If only a few people know answers to questions like these, there’s a manual bottleneck for querying the data. If no one knows the answers, like when the data format might have changed recently, then someone needs to go data wrangling before a new query... again, a manual bottleneck. When there’s a support case waiting on the answer, no one wants to be the manual bottleneck.
Relational databases are distilled abstraction
RDBMS are so great at abstracting the query interface from structured data, companies can hire sales analysts that aren't salesmen, and BI analysts that aren't programmers. Applications like Excel and Tableau are built to visualize and report on the data in a relational database without any a priori understanding of the data.
Need a reporting tool? Don’t build one for your proprietary stack, use one of many off-the-shelf tools. Need a new report? Type a SELECT statement... or better yet, let your BI team handle it themselves... no programming required.
The relational, SQL-compliant, ACID database, built on foundational principles from E.F. Codd and Jim Gray, is a wildly successful data platform. It remains the most successful platform ever built for structured data. To understand why, we can examine the concept of a technology platform.
Abstraction makes a technology platform great
Abstraction matters in the real world. You can’t have a great App Store if all your app developers need to know how to query hardware registers or roll their own HTTP client. The price of an app wouldn’t justify the work, and there wouldn’t be enough developers with all the necessary skills to participate.
You can’t have a great data platform if every user needs to know how to write regular expressions or PEG parsers. You can’t have a great data platform if every user needs to know that this number in this file represents the “same thing” as another number in another file, just at a different point in time. We need this to be mostly automatic, if we want real abstraction.

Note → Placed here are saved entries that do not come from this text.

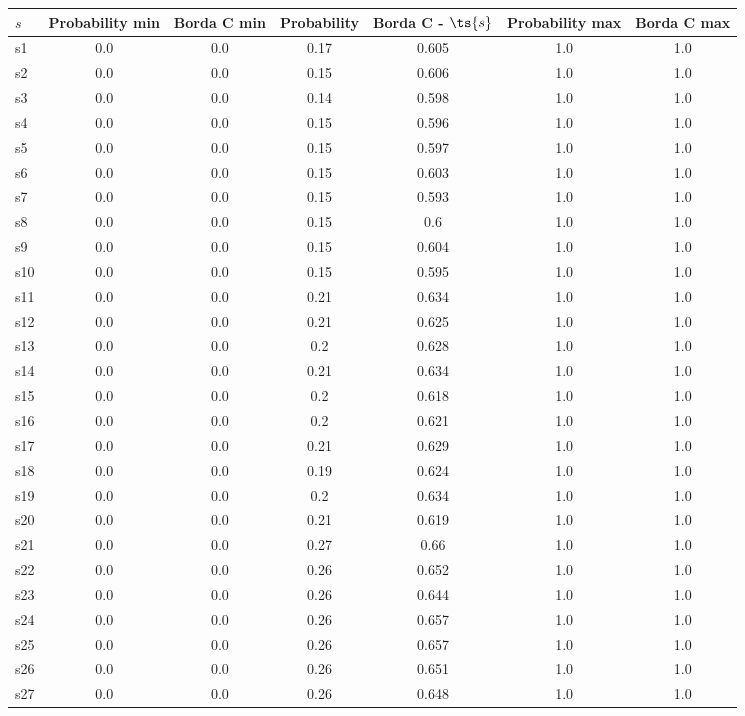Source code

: \documentclass{article}
\begin{document}
\noindent\begin{tabular}{|l|c|c|c|c|c|c|}
\hline
$s$& Probability min & Borda C min & Probability & Borda C - $\ts{s}$ & Probability max & Borda C max\\
\hline
s1 &0.0 & 0.0 & 0.17 & 0.605 & 1.0 & 1.0\\
\hline
s2 &0.0 & 0.0 & 0.15 & 0.606 & 1.0 & 1.0\\
\hline
s3 &0.0 & 0.0 & 0.14 & 0.598 & 1.0 & 1.0\\
\hline
s4 &0.0 & 0.0 & 0.15 & 0.596 & 1.0 & 1.0\\
\hline
s5 &0.0 & 0.0 & 0.15 & 0.597 & 1.0 & 1.0\\
\hline
s6 &0.0 & 0.0 & 0.15 & 0.603 & 1.0 & 1.0\\
\hline
s7 &0.0 & 0.0 & 0.15 & 0.593 & 1.0 & 1.0\\
\hline
s8 &0.0 & 0.0 & 0.15 & 0.6 & 1.0 & 1.0\\
\hline
s9 &0.0 & 0.0 & 0.15 & 0.604 & 1.0 & 1.0\\
\hline
s10 &0.0 & 0.0 & 0.15 & 0.595 & 1.0 & 1.0\\
\hline
s11 &0.0 & 0.0 & 0.21 & 0.634 & 1.0 & 1.0\\
\hline
s12 &0.0 & 0.0 & 0.21 & 0.625 & 1.0 & 1.0\\
\hline
s13 &0.0 & 0.0 & 0.2 & 0.628 & 1.0 & 1.0\\
\hline
s14 &0.0 & 0.0 & 0.21 & 0.634 & 1.0 & 1.0\\
\hline
s15 &0.0 & 0.0 & 0.2 & 0.618 & 1.0 & 1.0\\
\hline
s16 &0.0 & 0.0 & 0.2 & 0.621 & 1.0 & 1.0\\
\hline
s17 &0.0 & 0.0 & 0.21 & 0.629 & 1.0 & 1.0\\
\hline
s18 &0.0 & 0.0 & 0.19 & 0.624 & 1.0 & 1.0\\
\hline
s19 &0.0 & 0.0 & 0.2 & 0.634 & 1.0 & 1.0\\
\hline
s20 &0.0 & 0.0 & 0.21 & 0.619 & 1.0 & 1.0\\
\hline
s21 &0.0 & 0.0 & 0.27 & 0.66 & 1.0 & 1.0\\
\hline
s22 &0.0 & 0.0 & 0.26 & 0.652 & 1.0 & 1.0\\
\hline
s23 &0.0 & 0.0 & 0.26 & 0.644 & 1.0 & 1.0\\
\hline
s24 &0.0 & 0.0 & 0.26 & 0.657 & 1.0 & 1.0\\
\hline
s25 &0.0 & 0.0 & 0.26 & 0.657 & 1.0 & 1.0\\
\hline
s26 &0.0 & 0.0 & 0.26 & 0.651 & 1.0 & 1.0\\
\hline
s27 &0.0 & 0.0 & 0.26 & 0.648 & 1.0 & 1.0\\

\end{tabular}
\end{document}
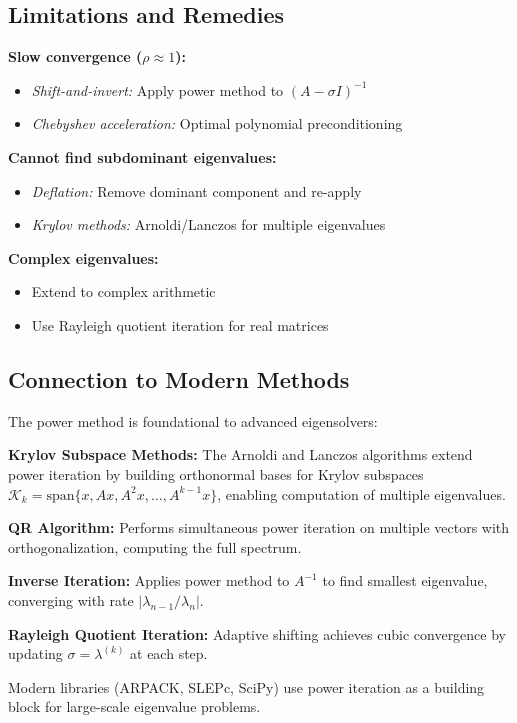 \documentclass[11pt,twocolumn]{article}
\begin{document}
\subsection{Limitations and Remedies}

\textbf{Slow convergence ($\rho \approx 1$):}
\begin{itemize}
\item \emph{Shift-and-invert:} Apply power method to $(A - \sigma I)^{-1}$
\item \emph{Chebyshev acceleration:} Optimal polynomial preconditioning
\end{itemize}

\textbf{Cannot find subdominant eigenvalues:}
\begin{itemize}
\item \emph{Deflation:} Remove dominant component and re-apply
\item \emph{Krylov methods:} Arnoldi/Lanczos for multiple eigenvalues
\end{itemize}

\textbf{Complex eigenvalues:}
\begin{itemize}
\item Extend to complex arithmetic
\item Use Rayleigh quotient iteration for real matrices
\end{itemize}

\subsection{Connection to Modern Methods}

The power method is foundational to advanced eigensolvers:

\textbf{Krylov Subspace Methods:} The Arnoldi and Lanczos algorithms extend power iteration by building orthonormal bases for Krylov subspaces $\mathcal{K}_k = \text{span}\{x, Ax, A^2x, \ldots, A^{k-1}x\}$, enabling computation of multiple eigenvalues.

\textbf{QR Algorithm:} Performs simultaneous power iteration on multiple vectors with orthogonalization, computing the full spectrum.

\textbf{Inverse Iteration:} Applies power method to $A^{-1}$ to find smallest eigenvalue, converging with rate $|\lambda_{n-1}/\lambda_n|$.

\textbf{Rayleigh Quotient Iteration:} Adaptive shifting achieves cubic convergence by updating $\sigma = \lambda^{(k)}$ at each step.

Modern libraries (ARPACK, SLEPc, SciPy) use power iteration as a building block for large-scale eigenvalue problems.
\end{document}
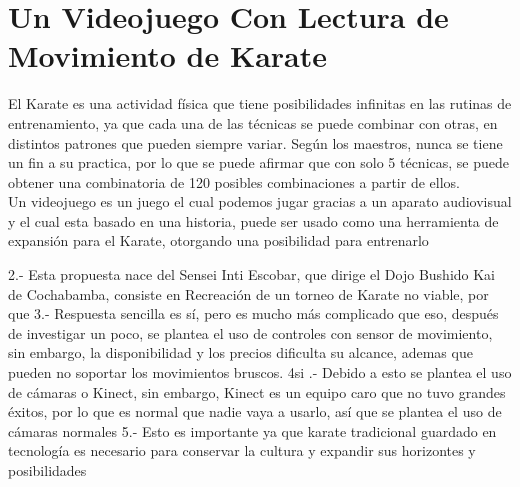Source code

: \section{Un Videojuego Con Lectura de Movimiento de Karate}

El Karate es una actividad física que tiene posibilidades infinitas en las rutinas de entrenamiento, ya que cada una de las técnicas se puede combinar con otras, en distintos patrones que pueden siempre variar. Según los maestros, nunca se tiene un fin a su practica, por lo que se puede afirmar que con solo 5 técnicas, se puede obtener una combinatoria de 120 posibles combinaciones a partir de ellos.\\

Un videojuego es un juego el cual podemos jugar gracias a un aparato audiovisual y el cual esta basado en una historia\cite{esposito2005shorts}, puede ser usado como una herramienta de expansión para el Karate, otorgando una posibilidad para entrenarlo




2.- Esta propuesta nace del Sensei Inti Escobar, que dirige el Dojo Bushido Kai de Cochabamba, consiste en  Recreación de un torneo de Karate no viable, por que
3.- Respuesta sencilla es sí, pero es mucho más complicado que eso, después de investigar un poco, se plantea el uso de controles con sensor de movimiento, sin embargo, la disponibilidad y los precios dificulta su alcance, ademas que pueden no soportar los movimientos bruscos.
4si .- Debido a esto se plantea el uso de cámaras o Kinect, sin embargo, Kinect es un equipo caro que no tuvo grandes éxitos, por lo que es normal que nadie vaya a usarlo, así que se plantea el uso de cámaras normales
5.- Esto es importante ya que karate tradicional guardado en tecnología es necesario para conservar la cultura y expandir sus horizontes y posibilidades

















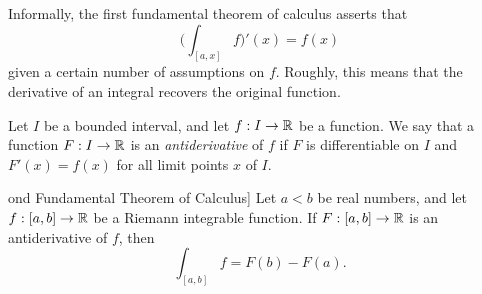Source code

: \begin{note}
  Informally, the first fundamental theorem of calculus asserts that
  \[
    \bigg(\int_{[a, x]} f\bigg)'(x) = f(x)
  \]
  given a certain number of assumptions on \(f\).
  Roughly, this means that the derivative of an integral recovers the original function.
\end{note}

\setcounter{thm}{2}
\begin{defn}[Antiderivatives]\label{i:11.9.3}
  Let \(I\) be a bounded interval, and let \(f : I \to \mathbb{R}\) be a function.
  We say that a function \(F : I \to \mathbb{R}\) is an \emph{antiderivative} of \(f\) if \(F\) is differentiable on \(I\) and \(F'(x) = f(x)\) for all limit points \(x\) of \(I\).
\end{defn}

\begin{thm}ond Fundamental Theorem of Calculus]\label{i:11.9.4}
  Let \(a < b\) be real numbers, and let \(f : [a, b] \to \mathbb{R}\) be a Riemann integrable function.
  If \(F : [a, b] \to \mathbb{R}\) is an antiderivative of \(f\), then
  \[
    \int_{[a, b]} f = F(b) - F(a).
  \]
\end{thm}

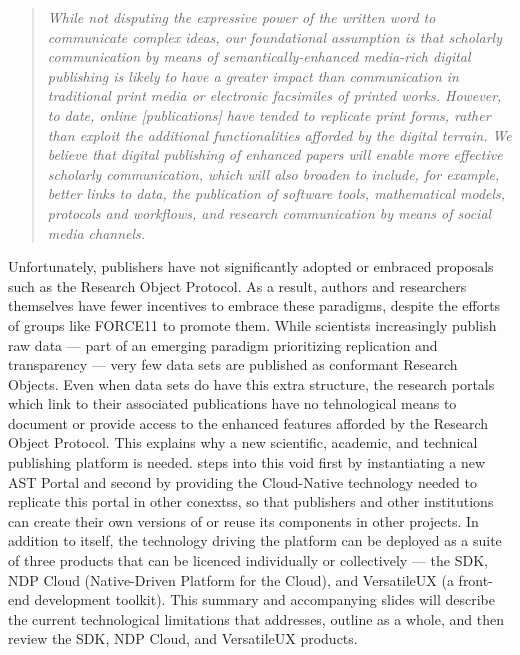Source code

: \documentclass[11pt,letterpaper]{article}
\begin{document}
\begin{quote}
{\textit{While not disputing the expressive power of the written 
word to communicate complex ideas, our foundational assumption 
is that scholarly communication by means of semantically-enhanced 
media-rich digital publishing is likely to have a greater impact 
than communication in traditional print media or electronic 
facsimiles of printed works.  However, to date, online [publications] 
have tended to replicate print forms, rather than exploit the 
additional functionalities afforded by the digital terrain.  
We believe that digital publishing of enhanced papers will enable 
more effective scholarly communication, which will also broaden 
to include, for example, better links to data, the publication of 
software tools, mathematical models, protocols and workflows, and 
research communication by means of social media channels.}}
\end{quote}
\qvspace{}
\p{}
Unfortunately, publishers have not significantly adopted 
or embraced proposals such as the Research Object Protocol.  
As a result, authors and researchers themselves have 
fewer incentives to embrace these paradigms, 
despite the efforts of groups like FORCE11 to promote them.  
While scientists increasingly publish raw data --- part of 
an emerging paradigm prioritizing replication 
and transparency --- very few data sets are published 
as conformant Research Objects.  
Even when data sets do have this 
extra structure, the research portals which 
link to their associated publications have 
no tehnological means to document 
or provide access to the enhanced features 
afforded by the Research Object Protocol.
\p{}
This explains why a new scientific, academic, and technical 
publishing platform is needed.  {\MOSAIC} 
steps into this void first by instantiating a new 
AST Portal and second by providing the Cloud-Native 
technology needed to replicate this portal in 
other conextss, so that publishers and 
other institutions can create their own versions of 
{\MOSAIC} or reuse its components in other projects.
\p{}
In addition to {\MOSAIC} itself, 
the technology driving the platform can be 
deployed as a suite of three products that can 
be licenced individually or collectively --- the
{\MOSAIC} SDK, NDP Cloud (Native-Driven Platform 
for the Cloud), and VersatileUX (a front-end 
development toolkit).  
\p{}
This summary and accompanying slides will describe the 
current technological limitations that {\MOSAIC} 
addresses, outline {\MOSAIC} as a whole, 
and then review the {\MOSAIC} SDK, NDP Cloud, 
and VersatileUX products.
\p{}
\end{document}
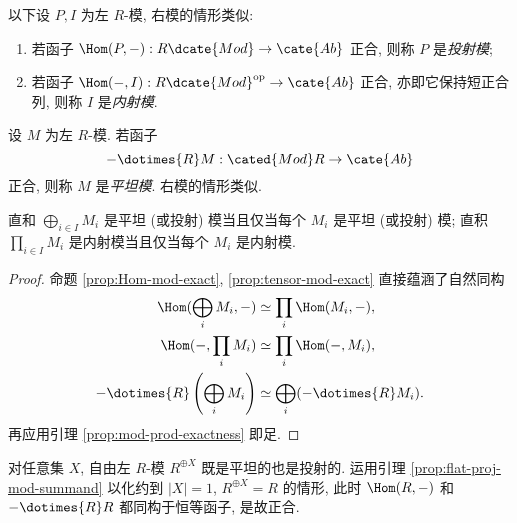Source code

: \begin{definition}\label{def:inj-proj-modules}
	以下设 $P, I$ 为左 $R$-模, 右模的情形类似:
	\begin{enumerate}
		\item 若函子 $\Hom(P, -): R\dcate{Mod} \to \cate{Ab}$ 正合, 则称 $P$ 是\emph{投射模};
		\item 若函子 $\Hom(-, I): R\dcate{Mod}^\text{op} \to \cate{Ab}$ 正合, 亦即它保持短正合列, 则称 $I$ 是\emph{内射模}.
	\end{enumerate}
\end{definition}

\begin{definition}
	设 $M$ 为左 $R$-模. 若函子
	\[ - \dotimes{R} M: \cated{Mod}R \to \cate{Ab} \]
	正合, 则称 $M$ 是\emph{平坦模}. 右模的情形类似.
\end{definition}

\begin{lemma}\label{prop:flat-proj-mod-summand}
	直和 $\bigoplus_{i \in I} M_i$ 是平坦 (或投射) 模当且仅当每个 $M_i$ 是平坦 (或投射) 模; 直积 $\prod_{i \in I} M_i$ 是内射模当且仅当每个 $M_i$ 是内射模.
\end{lemma}
\begin{proof}
	命题 \ref{prop:Hom-mod-exact}, \ref{prop:tensor-mod-exact} 直接蕴涵了自然同构
	\begin{align*}
		\Hom(\bigoplus_i M_i, -) & \simeq \prod_i \Hom(M_i, -), \\
		\Hom(-, \prod_i M_i) & \simeq \prod_i \Hom(-, M_i), \\
		- \dotimes{R} \left( \bigoplus_i M_i \right) & \simeq \bigoplus_i (- \dotimes{R} M_i).
	\end{align*}
	再应用引理 \ref{prop:mod-prod-exactness} 即足.
\end{proof}

\begin{example}\label{eg:flat-proj-freemod}
	对任意集 $X$, 自由左 $R$-模 $R^{\oplus X}$ 既是平坦的也是投射的. 运用引理 \ref{prop:flat-proj-mod-summand} 以化约到 $|X|=1$, $R^{\oplus X} = R$ 的情形, 此时 $\Hom(R,-)$ 和 $- \dotimes{R} R$ 都同构于恒等函子, 是故正合.
\end{example}

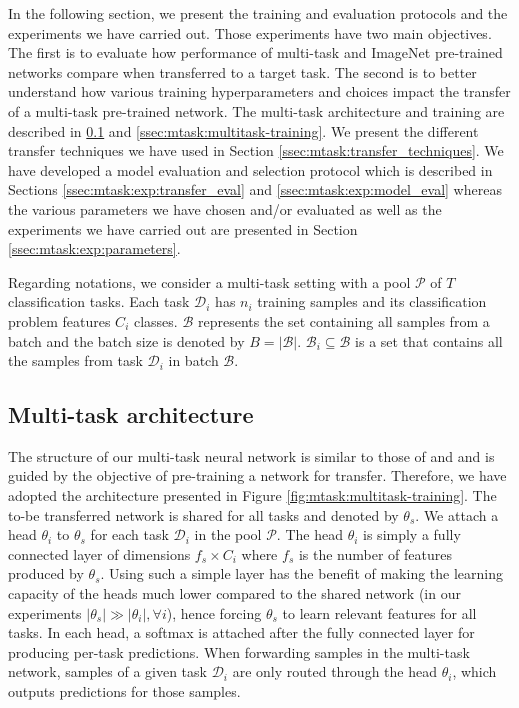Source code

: In the following section, we present the training and evaluation protocols and the experiments we have carried out. Those experiments have two main objectives. The first is to evaluate how performance of multi-task and ImageNet pre-trained networks compare when transferred to a target task. The second is to better understand how various training hyperparameters and choices impact the transfer of a multi-task pre-trained network. The multi-task architecture and training are described in \ref{ssec:mtask:multitask-architecture} and \ref{ssec:mtask:multitask-training}. We present the different transfer techniques we have used in Section \ref{ssec:mtask:transfer_techniques}. We have developed a model evaluation and selection protocol which is described in Sections \ref{ssec:mtask:exp:transfer_eval} and \ref{ssec:mtask:exp:model_eval} whereas the various parameters we have chosen and/or evaluated as well as the experiments we have carried out are presented in Section \ref{ssec:mtask:exp:parameters}. 

Regarding notations, we consider a multi-task setting with a pool $\mathcal{P}$ of $T$ classification tasks. Each task $\mathcal{D}_i$ has $n_{i}$ training samples and its classification problem features $C_{i}$ classes. $\mathcal{B}$ represents the set containing all samples from a batch and the batch size is denoted by $B = \left|\mathcal{B}\right|$. $\mathcal{B}_{i} \subseteq \mathcal{B}$ is a set that contains all the samples from task $\mathcal{D}_i$ in batch $\mathcal{B}$. 

\subsection{Multi-task architecture}
\label{ssec:mtask:multitask-architecture}

The structure of our multi-task neural network is similar to those of \citeauthor{shang2019and} \cite{shang2019and} and \citeauthor{strezoski2019many} \cite{strezoski2019many} and is guided by the objective of pre-training a network for transfer. Therefore, we have adopted the architecture presented in Figure \ref{fig:mtask:multitask-training}. The to-be transferred network is shared for all tasks and denoted by $\theta_s$. We attach a head $\theta_i$ to $\theta_s$ for each task $\mathcal{D}_i$ in the pool $\mathcal{P}$. The head $\theta_i$ is simply a fully connected layer of dimensions $f_s\times C_{i}$ where $f_s$ is the number of features produced by $\theta_s$. Using such a simple layer has the benefit of making the learning capacity of the heads much lower compared to the shared network (in our experiments $|\theta_s| \gg |\theta_i|, \forall i$), hence forcing $\theta_s$ to learn relevant features for all tasks. In each head, a softmax is attached after the fully connected layer for producing per-task predictions. When forwarding samples in the multi-task network, samples of a given task $\mathcal{D}_i$ are only routed through the head $\theta_i$, which outputs predictions for those samples. 

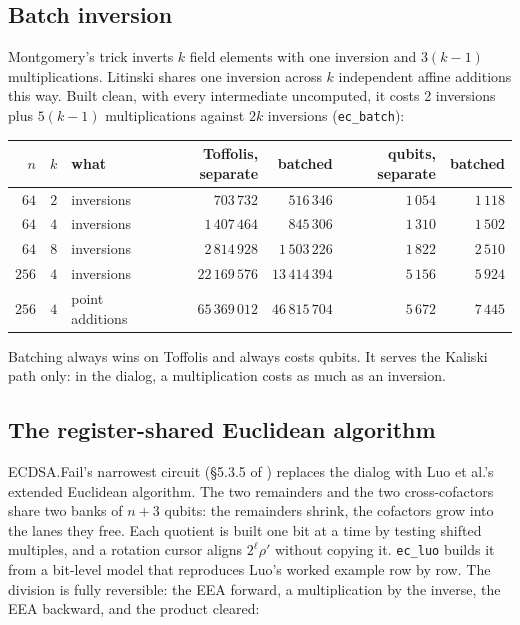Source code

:\documentclass[11pt]{article}
\theoremstyle{plain}
\theoremstyle{remark}
\begin{document}
\subsection{Batch inversion}

Montgomery's trick inverts $k$ field elements with one inversion and $3(k-1)$ multiplications.
Litinski \cite{ec:litinski23} shares one inversion across $k$ independent affine additions this
way. Built clean, with every intermediate uncomputed, it costs 2 inversions plus $5(k-1)$
multiplications against $2k$ inversions (\texttt{ec\_batch}):

\begin{center}\small
\begin{tabular}{rrlrrrr}
\toprule
$n$ & $k$ & what & Toffolis, separate & batched & qubits, separate & batched\\
\midrule
$64$ & $2$ & inversions & $703\,732$ & $516\,346$ & $1\,054$ & $1\,118$\\
$64$ & $4$ & inversions & $1\,407\,464$ & $845\,306$ & $1\,310$ & $1\,502$\\
$64$ & $8$ & inversions & $2\,814\,928$ & $1\,503\,226$ & $1\,822$ & $2\,510$\\
$256$ & $4$ & inversions & $22\,169\,576$ & $13\,414\,394$ & $5\,156$ & $5\,924$\\
$256$ & $4$ & point additions & $65\,369\,012$ & $46\,815\,704$ & $5\,672$ & $7\,445$\\
\bottomrule
\end{tabular}
\end{center}

\noindent Batching always wins on Toffolis and always costs qubits. It serves the Kaliski path only:
in the dialog, a multiplication costs as much as an inversion.

\subsection{The register-shared Euclidean algorithm}

ECDSA.Fail's narrowest circuit (\S5.3.5 of \cite{ec:ecdsafail26}) replaces the dialog with Luo et
al.'s extended Euclidean algorithm. The two remainders and the two cross-cofactors share two banks
of $n+3$ qubits: the remainders shrink, the cofactors grow into the lanes they free. Each quotient is
built one bit at a time by testing shifted multiples, and a rotation cursor aligns
$2^\ell\rho'$ without copying it. \texttt{ec\_luo} builds it from a bit-level model that
reproduces Luo's worked example row by row. The division is fully reversible: the EEA forward, a
multiplication by the inverse, the EEA backward, and the product cleared:
\end{document}
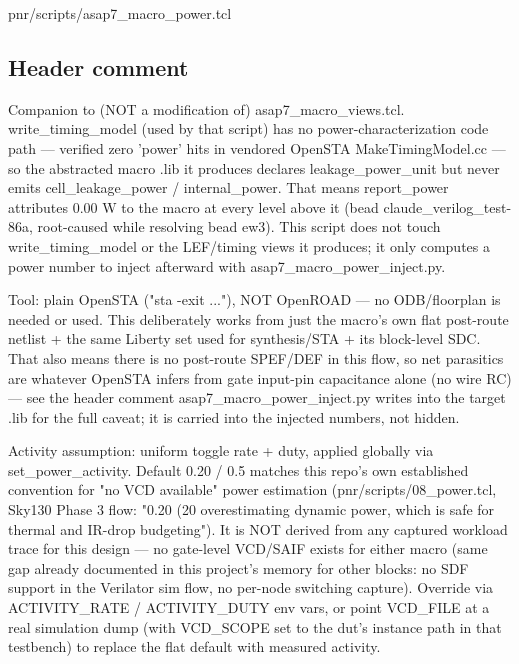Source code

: \begin{relocated}{pnr/scripts/asap7_macro_power.tcl}

\subsection*{Header comment}

\begin{textblock}

Companion to (NOT a modification of) asap7_macro_views.tcl. write_timing_model
(used by that script) has no power-characterization code path — verified
zero 'power' hits in vendored OpenSTA MakeTimingModel.cc — so the abstracted
macro .lib it produces declares leakage_power_unit but never emits
cell_leakage_power / internal_power. That means report_power attributes
0.00 W to the macro at every level above it (bead claude_verilog_test-86a,
root-caused while resolving bead ew3). This script does not touch
write_timing_model or the LEF/timing views it produces; it only computes a
power number to inject afterward with asap7_macro_power_inject.py.

Tool: plain OpenSTA ("sta -exit ..."), NOT OpenROAD — no ODB/floorplan is
needed or used. This deliberately works from just the macro's own flat
post-route netlist + the same Liberty set used for synthesis/STA + its
block-level SDC. That also means there is no post-route SPEF/DEF in this
flow, so net parasitics are whatever OpenSTA infers from gate input-pin
capacitance alone (no wire RC) — see the header comment
asap7_macro_power_inject.py writes into the target .lib for the full
caveat; it is carried into the injected numbers, not hidden.

Activity assumption: uniform toggle rate + duty, applied globally via
set_power_activity. Default 0.20 / 0.5 matches this repo's own established
convention for "no VCD available" power estimation (pnr/scripts/08_power.tcl,
Sky130 Phase 3 flow: "0.20 (20%
overestimating dynamic power, which is safe for thermal and IR-drop
budgeting"). It is NOT derived from any captured workload trace for this
design — no gate-level VCD/SAIF exists for either macro (same gap already
documented in this project's memory for other blocks: no SDF support in the
Verilator sim flow, no per-node switching capture). Override via
ACTIVITY_RATE / ACTIVITY_DUTY env vars, or point VCD_FILE at a real
simulation dump (with VCD_SCOPE set to the dut's instance path in that
testbench) to replace the flat default with measured activity.


\end{textblock}
\end{relocated}
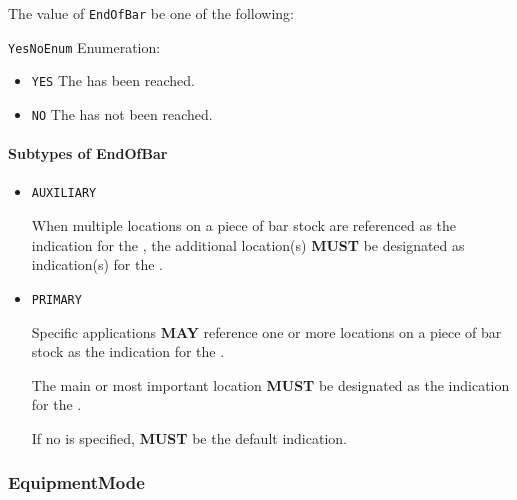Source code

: The value of \texttt{EndOfBar} \MUST be one of the following: 


\texttt{YesNoEnum} Enumeration:

\begin{itemize}
\item \texttt{YES} \newline The  has been reached. 
\item \texttt{NO} \newline The  has not been reached. 
\end{itemize}

\FloatBarrier

\paragraph{Subtypes of EndOfBar}\mbox{}
\label{sec:Subtypes of EndOfBar}

\begin{itemize}

\item \texttt{AUXILIARY}


When multiple locations on a piece of bar stock are referenced as the indication for the , the additional location(s) \textbf{MUST} be designated as  indication(s) for the .  

\item \texttt{PRIMARY}


Specific applications \textbf{MAY} reference one or more locations on a piece of bar stock as the indication for the . 

The main or most important location \textbf{MUST} be designated as the  indication for the .

If no  is specified,  \textbf{MUST} be the default  indication.


\end{itemize}

\subsubsection{EquipmentMode}
\label{sec:EquipmentMode}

The relational database schema is the ultimate API for structured data
All the details of ACID and predicate logic and relational algebra and so on are important because they offer ways to foolproof the RDBMS abstraction, to generalize it as far as possible. Structure is strategic because RDBMS benefits only apply when the data is structured. The schema, the SQL standard, and structured (i.e., minimally normalized) data are usually all you need to ask and answer a question.
What makes Zebrium different is our approach to dealing with machine data, which is generally unstructured. We use machine learning to structure the data at ingest, loading it into a scale-out MPP relational database. Analysts don’t have to understand all historical permutations of the source data to get an answer; scripts don’t have to extract and structure the data at query time.
Relational databases can scale out now
It used to be that databases were mostly monolithic row stores that couldn’t scale-out so well, so that even if you structured your machine data, it might be difficult to get good query performance. Since Stonebraker’s Vertica, there has been a proliferation of so-called “NewSQL” databases, built around an MPP paradigm. Cloudera’s Impala is an example of an MPP SQL query engine. Nowadays even PostgreSQL, another Stonebraker project, completely open source, can scale both up and out.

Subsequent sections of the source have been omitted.